● **What needs to be done**:
Below are the records; output them exactly from the first line through the line with "30 & 96.43 & 0.13 & 46.59 \\", stopping there.
***** The data
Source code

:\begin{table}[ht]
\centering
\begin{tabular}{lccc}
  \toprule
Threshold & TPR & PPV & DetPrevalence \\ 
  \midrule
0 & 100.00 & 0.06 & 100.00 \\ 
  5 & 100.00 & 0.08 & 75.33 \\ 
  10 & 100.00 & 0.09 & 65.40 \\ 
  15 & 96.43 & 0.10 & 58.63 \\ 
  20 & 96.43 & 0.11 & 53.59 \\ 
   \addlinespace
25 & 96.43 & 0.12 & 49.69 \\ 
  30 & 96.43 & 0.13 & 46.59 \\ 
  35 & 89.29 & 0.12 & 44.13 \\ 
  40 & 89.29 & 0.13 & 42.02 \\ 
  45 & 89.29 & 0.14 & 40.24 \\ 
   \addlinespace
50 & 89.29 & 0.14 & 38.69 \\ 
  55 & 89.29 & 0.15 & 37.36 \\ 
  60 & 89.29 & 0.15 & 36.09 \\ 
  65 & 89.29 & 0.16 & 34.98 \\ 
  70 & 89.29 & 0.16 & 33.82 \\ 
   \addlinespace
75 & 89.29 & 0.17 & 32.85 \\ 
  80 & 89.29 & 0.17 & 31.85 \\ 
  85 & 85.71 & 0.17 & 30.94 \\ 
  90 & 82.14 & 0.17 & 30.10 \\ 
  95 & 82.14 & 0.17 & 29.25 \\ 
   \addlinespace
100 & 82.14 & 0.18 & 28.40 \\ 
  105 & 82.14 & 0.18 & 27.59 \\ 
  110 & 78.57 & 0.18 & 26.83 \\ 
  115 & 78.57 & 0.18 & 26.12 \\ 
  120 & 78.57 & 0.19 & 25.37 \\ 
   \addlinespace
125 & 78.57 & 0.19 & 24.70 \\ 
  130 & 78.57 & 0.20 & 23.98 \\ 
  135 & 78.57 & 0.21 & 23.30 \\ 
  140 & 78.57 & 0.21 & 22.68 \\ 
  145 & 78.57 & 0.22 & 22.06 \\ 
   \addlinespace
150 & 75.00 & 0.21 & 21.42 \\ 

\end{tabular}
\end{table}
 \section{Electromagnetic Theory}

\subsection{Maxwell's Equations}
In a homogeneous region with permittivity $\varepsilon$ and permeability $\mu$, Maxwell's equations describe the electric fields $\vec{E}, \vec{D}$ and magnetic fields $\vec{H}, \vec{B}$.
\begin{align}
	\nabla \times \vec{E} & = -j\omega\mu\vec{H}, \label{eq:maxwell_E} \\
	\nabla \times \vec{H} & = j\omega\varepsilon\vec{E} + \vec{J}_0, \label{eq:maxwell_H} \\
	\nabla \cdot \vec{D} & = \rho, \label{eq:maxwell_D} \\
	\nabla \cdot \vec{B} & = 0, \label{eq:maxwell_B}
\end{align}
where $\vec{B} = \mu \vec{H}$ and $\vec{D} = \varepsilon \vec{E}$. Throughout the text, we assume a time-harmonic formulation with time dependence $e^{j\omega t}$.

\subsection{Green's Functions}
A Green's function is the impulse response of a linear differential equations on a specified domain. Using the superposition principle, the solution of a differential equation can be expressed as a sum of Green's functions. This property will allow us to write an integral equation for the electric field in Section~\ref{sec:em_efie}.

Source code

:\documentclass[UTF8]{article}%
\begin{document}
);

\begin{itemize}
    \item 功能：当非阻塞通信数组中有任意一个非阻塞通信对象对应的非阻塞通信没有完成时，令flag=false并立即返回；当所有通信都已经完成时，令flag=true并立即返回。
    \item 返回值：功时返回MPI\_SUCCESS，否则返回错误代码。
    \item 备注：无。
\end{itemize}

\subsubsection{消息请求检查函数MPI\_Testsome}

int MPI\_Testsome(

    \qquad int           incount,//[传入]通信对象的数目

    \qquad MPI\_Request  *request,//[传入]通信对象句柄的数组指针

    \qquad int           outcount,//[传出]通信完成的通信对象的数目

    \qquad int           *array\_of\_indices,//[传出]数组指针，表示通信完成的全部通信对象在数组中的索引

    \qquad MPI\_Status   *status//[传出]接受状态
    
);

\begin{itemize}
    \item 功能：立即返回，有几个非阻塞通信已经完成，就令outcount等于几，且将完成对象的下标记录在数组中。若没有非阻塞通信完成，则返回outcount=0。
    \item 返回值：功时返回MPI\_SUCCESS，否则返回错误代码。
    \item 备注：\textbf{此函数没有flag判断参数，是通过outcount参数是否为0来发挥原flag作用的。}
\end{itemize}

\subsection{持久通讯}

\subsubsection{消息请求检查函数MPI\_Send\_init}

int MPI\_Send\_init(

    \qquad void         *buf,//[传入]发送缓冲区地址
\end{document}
**********
● **Written solution**:
Source code

:\begin{table}[ht]
\centering
\begin{tabular}{lccc}
  \toprule
Threshold & TPR & PPV & DetPrevalence \\ 
  \midrule
0 & 100.00 & 0.06 & 100.00 \\ 
  5 & 100.00 & 0.08 & 75.33 \\ 
  10 & 100.00 & 0.09 & 65.40 \\ 
  15 & 96.43 & 0.10 & 58.63 \\ 
  20 & 96.43 & 0.11 & 53.59 \\ 
   \addlinespace
25 & 96.43 & 0.12 & 49.69 \\ 
  30 & 96.43 & 0.13 & 46.59 \\ 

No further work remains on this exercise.